=== How to complete this task ===
Every line in the data below that holds "venv" should be found and copied.

=== Records for this task ===
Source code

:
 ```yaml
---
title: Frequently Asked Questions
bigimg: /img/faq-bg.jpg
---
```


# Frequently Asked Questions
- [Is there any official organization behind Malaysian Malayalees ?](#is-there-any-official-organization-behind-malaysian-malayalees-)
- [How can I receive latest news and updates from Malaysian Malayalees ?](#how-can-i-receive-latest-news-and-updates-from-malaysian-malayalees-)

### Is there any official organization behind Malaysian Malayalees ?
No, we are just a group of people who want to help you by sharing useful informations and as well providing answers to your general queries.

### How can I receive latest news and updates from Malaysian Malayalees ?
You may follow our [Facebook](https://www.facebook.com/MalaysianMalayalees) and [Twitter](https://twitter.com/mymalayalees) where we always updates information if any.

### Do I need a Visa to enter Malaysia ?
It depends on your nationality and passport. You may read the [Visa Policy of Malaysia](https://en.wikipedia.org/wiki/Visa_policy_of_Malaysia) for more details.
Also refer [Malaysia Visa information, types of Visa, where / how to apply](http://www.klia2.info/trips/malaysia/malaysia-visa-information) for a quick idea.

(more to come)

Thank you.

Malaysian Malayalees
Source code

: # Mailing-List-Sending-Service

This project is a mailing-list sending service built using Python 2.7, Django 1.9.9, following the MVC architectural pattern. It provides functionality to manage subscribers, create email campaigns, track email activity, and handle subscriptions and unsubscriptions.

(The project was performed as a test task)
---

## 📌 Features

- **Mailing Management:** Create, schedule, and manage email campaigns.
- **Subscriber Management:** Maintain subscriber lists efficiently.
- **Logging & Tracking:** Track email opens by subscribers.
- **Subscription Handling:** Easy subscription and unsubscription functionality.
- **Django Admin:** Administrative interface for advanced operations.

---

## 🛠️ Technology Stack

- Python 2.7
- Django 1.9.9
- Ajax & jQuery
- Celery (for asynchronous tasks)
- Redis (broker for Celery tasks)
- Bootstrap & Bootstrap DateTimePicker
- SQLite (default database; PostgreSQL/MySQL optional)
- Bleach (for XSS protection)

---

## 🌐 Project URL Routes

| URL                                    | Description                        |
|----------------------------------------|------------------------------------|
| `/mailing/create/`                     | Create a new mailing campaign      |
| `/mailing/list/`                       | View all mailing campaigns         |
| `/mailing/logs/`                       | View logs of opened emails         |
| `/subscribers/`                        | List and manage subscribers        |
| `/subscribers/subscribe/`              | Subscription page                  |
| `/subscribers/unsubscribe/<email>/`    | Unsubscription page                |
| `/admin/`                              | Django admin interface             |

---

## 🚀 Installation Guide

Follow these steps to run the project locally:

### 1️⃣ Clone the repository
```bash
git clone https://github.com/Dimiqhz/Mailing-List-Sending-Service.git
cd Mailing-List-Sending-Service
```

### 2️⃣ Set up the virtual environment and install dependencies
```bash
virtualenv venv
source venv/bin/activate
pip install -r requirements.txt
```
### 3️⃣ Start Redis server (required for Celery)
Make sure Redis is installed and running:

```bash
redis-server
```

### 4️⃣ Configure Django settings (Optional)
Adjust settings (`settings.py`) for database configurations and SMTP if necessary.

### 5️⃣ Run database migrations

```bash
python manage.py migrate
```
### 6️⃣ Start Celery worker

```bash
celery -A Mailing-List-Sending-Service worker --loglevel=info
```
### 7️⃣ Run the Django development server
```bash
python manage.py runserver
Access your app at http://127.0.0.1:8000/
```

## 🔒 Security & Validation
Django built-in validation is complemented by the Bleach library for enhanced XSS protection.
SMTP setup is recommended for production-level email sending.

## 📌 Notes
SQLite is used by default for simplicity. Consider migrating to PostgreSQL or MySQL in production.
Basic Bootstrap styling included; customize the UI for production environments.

=== Answer section ===
virtualenv venv
source venv/bin/activate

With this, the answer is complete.